Enviado especial do Observador em Paris, França
Três anos de um ciclo olímpico depois, o mundo de Pedro Pablo Pichardo mudou. Mudou e mudou muito. Quando se sagrou campeão em Tóquio-2020, o atleta hoje de 31 anos bateu o recorde nacional a 17,98, ficou com mais de 40 centímetros de vantagem em relação ao segundo lugar e terminou apenas com a convicção de que tinha pernas para saltar acima dos 18 metros, algo que nunca fizera a representar Portugal. A seguir, continuaram os sucessos quase que a fechar o ciclo: prata nos Mundiais de Pista Coberta, ouro nos Mundiais e Europeus ao Ar Livre, mais uma vitória nos Europeus de Pista Coberta. Não havia sequer a sombra de um rival. Depois, os problemas. Lesões, os conflitos com o Benfica, várias provas falhadas. Tudo mudara.
Pichardo ainda fez algumas etapas da Liga Diamante, garantiu marca de qualificação para os Jogos mas teve como primeiro grande desafio de 2024 os Europeus de 2024, em Roma. Finalmente, os 18 metros saíram, com um novo recorde nacional de 18,04 que em condições normais daria mais do que à vontade para o título, ainda para mais numa competição continental. Problema? Havia concorrência. Uma concorrência tão forte que, em resposta à marca, chegou mesmo aos 18,18. Jordan Díaz mostrou o porquê de ser apontado como um dos prováveis reis da especialidade para os próximos anos, com recorde pessoal e espanhol quase como se estivesse apenas à espera de um elevar a fasquia para fazer melhor. Eram eles e os outros na luta.
Na altura, Andy Díaz Hernández, italiano que tem como melhor marca do ano 17,61 com máximo pessoal a 17,75, não estava presente. Agora, havia ainda não europeus a juntar a todo este puzzle. O jovem jamaicano Jaydon Hibbert, com recorde pessoal a 17,87 com melhor marca do ano a 17,75. O já experiente Hugues Fabrice Zango, de Burquina Faso, que já fez 18.07 na carreira e chegava agora com 17,57 como marca de referência. Até o próprio norte-americano Salif Mane, de 22 anos, chegou há pouco tempo a 17,52 com a expetativa de ser apenas um início. Pichardo praticamente não tinha concorrência em Tóquio, Pichardo não poderia ter mais concorrência em Paris, quase numa sensação de dejá vu da primeira grande prova que realizou por Portugal, nos Mundiais de 2019, com Christian Taylor, Will Claye e… Zango.

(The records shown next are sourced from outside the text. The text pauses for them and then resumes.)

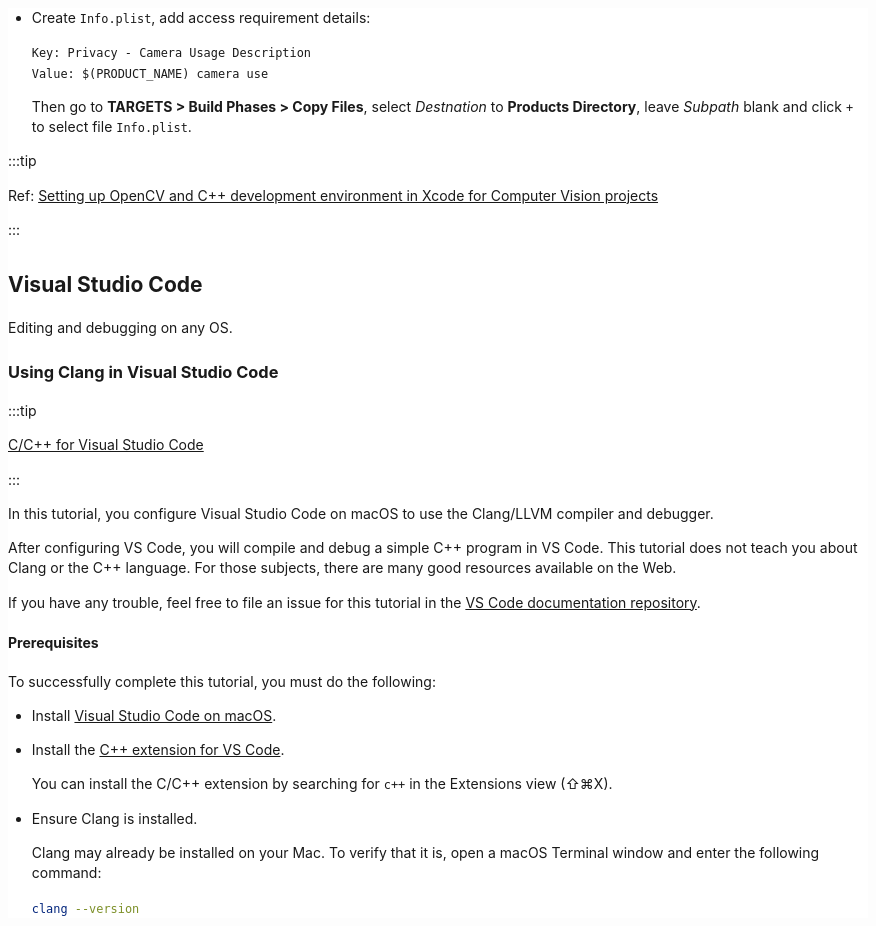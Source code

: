 - Create `Info.plist`, add access requirement details:

    ```
    Key: Privacy - Camera Usage Description
    Value: $(PRODUCT_NAME) camera use
    ```

    Then go to **TARGETS > Build Phases > Copy Files**, select *Destnation* to **Products Directory**, leave *Subpath* blank and click `+` to select file `Info.plist`.


:::tip

Ref: [Setting up OpenCV and C++ development environment in Xcode for Computer Vision projects](https://medium.com/@jaskaranvirdi/setting-up-opencv-and-c-development-environment-in-xcode-b6027728003)

:::

## Visual Studio Code

Editing and debugging on any OS.

### Using Clang in Visual Studio Code

:::tip

[C/C++ for Visual Studio Code](https://code.visualstudio.com/docs/languages/cpp)

:::

In this tutorial, you configure Visual Studio Code on macOS to use the Clang/LLVM compiler and debugger.

After configuring VS Code, you will compile and debug a simple C++ program in VS Code. This tutorial does not teach you about Clang or the C++ language. For those subjects, there are many good resources available on the Web.

If you have any trouble, feel free to file an issue for this tutorial in the [VS Code documentation repository](https://github.com/microsoft/vscode-docs/issues).

#### Prerequisites

To successfully complete this tutorial, you must do the following:

- Install [Visual Studio Code on macOS](https://code.visualstudio.com/docs/setup/mac.md).

- Install the [C++ extension for VS Code](https://marketplace.visualstudio.com/items?itemName=ms-vscode.cpptools).

    You can install the C/C++ extension by searching for `c++` in the Extensions view (⇧⌘X).

- Ensure Clang is installed.

    Clang may already be installed on your Mac. To verify that it is, open a macOS Terminal window and enter the following command:

    ```bash
    clang --version
    ```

Esses Europeus acentuaram uma “picardia” entre Pichardo e Díaz que os próprios não reconhecem mas que é claro existir. Depois, o atleta português foi também deixando algumas “farpas” à concorrência cubana, neste patamar mais na brincadeira de outra coisa. Se fosse necessária motivação, o campeão olímpico tinha mais do que razões para marcar uma posição em Paris numa fase em que se parecia querer fazer com que já tivesse passado à história. Um exemplo prático? A Marca falou esta quarta-feira com Hibbert e ao longo de todo o texto não há uma única referência ao português, quase como se o duelo agora e no futuro fosse entre o jamaicano que Jonathan Edwards apontou como favorito a bater o seu recorde mundial e o espanhol.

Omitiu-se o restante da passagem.